Permutations and Combinations

Permutations and Combinations

A foundational element of probability and statistics is counting. How many ways could something occur? A simple example is a pass or fail criteria, thus when evaluating a product there are two possible outcomes.

Let’s consider a situation where you are testing the 25 possible accessories for a device; each is different and up to 3 can be attached to the product. Maybe the circuit permitting the connection has a possible conflict, and the sequence or order of attachment is important in finding the problems. The order matters as the accessories attach to each other in series. The first is attached to the product, then the second accessory is attached to the first, and the third is attached to the second. How many ways can we attach three accessories given that we have 25 different accessories available?

This is a counting problem. We could just start writing down all the possibilities or permutations. These are ordered lists much like a combination lock. The order or sequence matters. We could index the accessories with letters, a, b, c, … and start listing the possibilities. {A, B, C}, {A, B, D}, … {A, B, Y}, {A, C, B}, {A, C, D}, … which would take a while and would take some attention to detail to not miss any permutations.

Let’s consider this counting problem another way. The first accessory selected could be any of the 25. The second accessory could be any of the remaining 24, and the third would be any of the remaining 23. The product of 25, 24, and 23 is the number of permutations. We can write this as

$$ \large\displaystyle 25(25-1)(25-2)=\frac{25!}{(25-3)!}$$

Generalizing, we can define permutation as an ordered arrangement of n district objects. When counting, we say the number of ways of ordering n distinct objects taken r at a time. And it is written

$$ \large\displaystyle P_{r}^{n}=n(n-1)(n-2)…(n-r)=\frac{n!}{(n-r)!}$$

Back to our example, we find

$$ \large\displaystyle P_{3}^{25}=\frac{25!}{(25-3)!}=\frac{25!}{22!}=\frac{25\times 24\times 23\times 22!}{22!}=25\times 24\times 23=13,800$$

Using the write it all out and count process would take some patience. And, we find that testing every permutation is probably not going to feasible, especially before the product line starts shipping.

Now, let’s continue the example with a little more information included. After expressing our need for additional testing resources to manage the 13,800 separate tests, we learn that the order doesn’t matter. It is only the alignment of 3 units in any order that would show the conflict. Does that help reduce the testing?

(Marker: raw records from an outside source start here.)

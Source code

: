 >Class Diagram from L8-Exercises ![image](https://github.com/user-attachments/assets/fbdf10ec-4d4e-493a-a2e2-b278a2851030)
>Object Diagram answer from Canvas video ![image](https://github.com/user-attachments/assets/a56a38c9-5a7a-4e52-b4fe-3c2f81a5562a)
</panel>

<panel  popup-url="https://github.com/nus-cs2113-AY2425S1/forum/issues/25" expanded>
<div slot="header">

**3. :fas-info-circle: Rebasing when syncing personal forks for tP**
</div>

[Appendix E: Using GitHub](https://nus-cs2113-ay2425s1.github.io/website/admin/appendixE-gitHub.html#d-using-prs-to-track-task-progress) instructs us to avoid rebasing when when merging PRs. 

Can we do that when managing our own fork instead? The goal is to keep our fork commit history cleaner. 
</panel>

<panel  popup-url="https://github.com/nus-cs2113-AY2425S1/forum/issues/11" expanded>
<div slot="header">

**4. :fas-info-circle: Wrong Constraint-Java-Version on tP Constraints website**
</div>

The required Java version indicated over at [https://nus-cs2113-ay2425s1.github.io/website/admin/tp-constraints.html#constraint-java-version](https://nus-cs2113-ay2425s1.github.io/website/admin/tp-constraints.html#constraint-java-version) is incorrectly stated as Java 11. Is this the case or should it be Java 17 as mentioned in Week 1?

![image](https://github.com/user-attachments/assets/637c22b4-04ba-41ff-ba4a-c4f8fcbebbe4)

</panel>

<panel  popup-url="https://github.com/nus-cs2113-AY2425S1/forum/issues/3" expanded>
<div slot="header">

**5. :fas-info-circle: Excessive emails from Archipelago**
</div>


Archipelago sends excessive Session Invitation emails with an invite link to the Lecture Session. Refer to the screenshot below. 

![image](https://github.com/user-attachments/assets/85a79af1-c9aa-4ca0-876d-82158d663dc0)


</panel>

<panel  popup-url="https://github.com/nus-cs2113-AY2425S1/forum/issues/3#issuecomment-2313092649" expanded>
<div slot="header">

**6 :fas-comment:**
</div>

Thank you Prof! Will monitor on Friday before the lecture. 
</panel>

One way to consider this problem is to recall that any three accessories may be ordered (permutations) 3! ways. As each group of 3 we draw from the 25 has these 3! permutations, we can divide the previously calculated permutations by 3!. The would be 13,800 / 3! = 2,300. While still a large task it may be possible to complete before product launch.

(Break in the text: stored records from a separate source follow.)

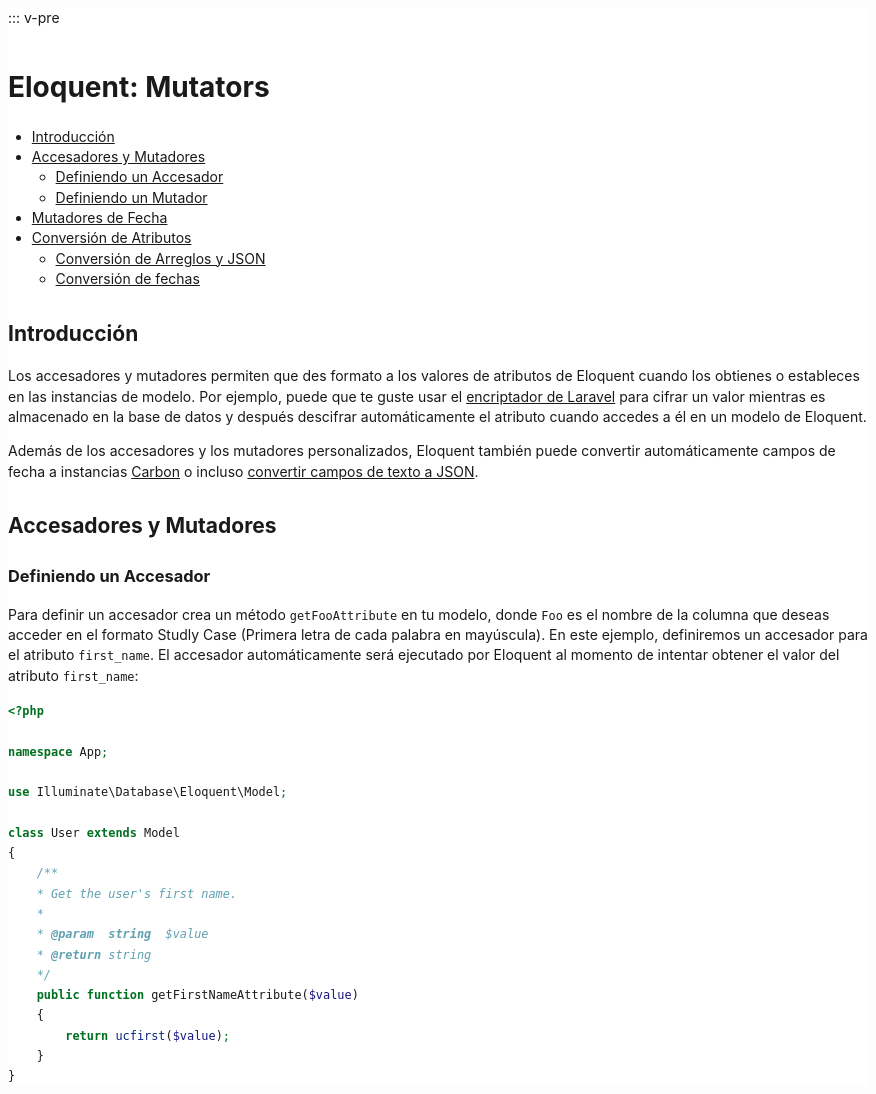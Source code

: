 ::: v-pre

# Eloquent: Mutators

- [Introducción](#introduction)
- [Accesadores y Mutadores](#accessors-and-mutators)
    - [Definiendo un Accesador](#defining-an-accessor)
    - [Definiendo un Mutador](#defining-a-mutator)
- [Mutadores de Fecha](#date-mutators)
- [Conversión de Atributos](#attribute-casting)
    - [Conversión de Arreglos y JSON](#array-and-json-casting)
    - [Conversión de fechas](#date-casting)

<a name="introduction"></a>
## Introducción

Los accesadores y mutadores permiten que des formato a los valores de atributos de Eloquent cuando los obtienes o estableces en las instancias de modelo. Por ejemplo, puede que te guste usar el [encriptador de Laravel](/docs/{{version}}/encryption) para cifrar un valor mientras es almacenado en la base de datos y después descifrar automáticamente el atributo cuando accedes a él en un modelo de Eloquent.

Además de los accesadores y los mutadores personalizados, Eloquent también puede convertir automáticamente campos de fecha a instancias [Carbon](https://github.com/briannesbitt/Carbon) o incluso [convertir campos de texto a JSON](#attribute-casting).

<a name="accessors-and-mutators"></a>
## Accesadores y Mutadores

<a name="defining-an-accessor"></a>
### Definiendo un Accesador

Para definir un accesador crea un método `getFooAttribute` en tu modelo, donde `Foo` es el nombre de la columna que deseas acceder en el formato Studly Case (Primera letra de cada palabra en mayúscula). En este ejemplo, definiremos un accesador para el atributo `first_name`. El accesador automáticamente será ejecutado por Eloquent al momento de intentar obtener el valor del atributo `first_name`:

```php
<?php

namespace App;

use Illuminate\Database\Eloquent\Model;

class User extends Model
{
    /**
    * Get the user's first name.
    *
    * @param  string  $value
    * @return string
    */
    public function getFirstNameAttribute($value)
    {
        return ucfirst($value);
    }
}
```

Combinations are the number of distinct groups of n distinct objects taken r at a time. We use combinations when the order does not matter. Mathematically we write combinations as

$$ \large\displaystyle C_{r}^{n}=\frac{n!}{r!(n-r)!}$$

The calculation for this example becomes

$$ \large\displaystyle C_{3}^{25}=\frac{25!}{3!(25-3)!}=\frac{25!}{3!22!}=\frac{25\times 24\times 23\times 22!}{3!22!}=\frac{25\times 24\times 23}{6}=2,300$$

Counting is often streamlined when using permutations or combinations which are useful for determining the number of possibilities. It is also used for many discrete distributions to determine the denominator and numerator values for a given situation. Keep in mind that permutation applies when the order matters, and combinations when it does not. I keep in mind permutations create more possibilities than the clustered count of combinations. No worries, this mnemonic doesn’t work for me, and I just have to look it up when I need to recall which is which.


Related:

Statistical Terms (article)

Central Limit Theorem (article)

Failure modes and mechanisms (article)

 

Filed Under: Articles, CRE Preparation Notes, Probability and Statistics for Reliability Tagged With: Basic Probability Concepts

About Fred Schenkelberg

I am the reliability expert at FMS Reliability, a reliability engineering and management consulting firm I founded in 2004. I left Hewlett Packard (HP)’s Reliability Team, where I helped create a culture of reliability across the corporation, to assist other organizations.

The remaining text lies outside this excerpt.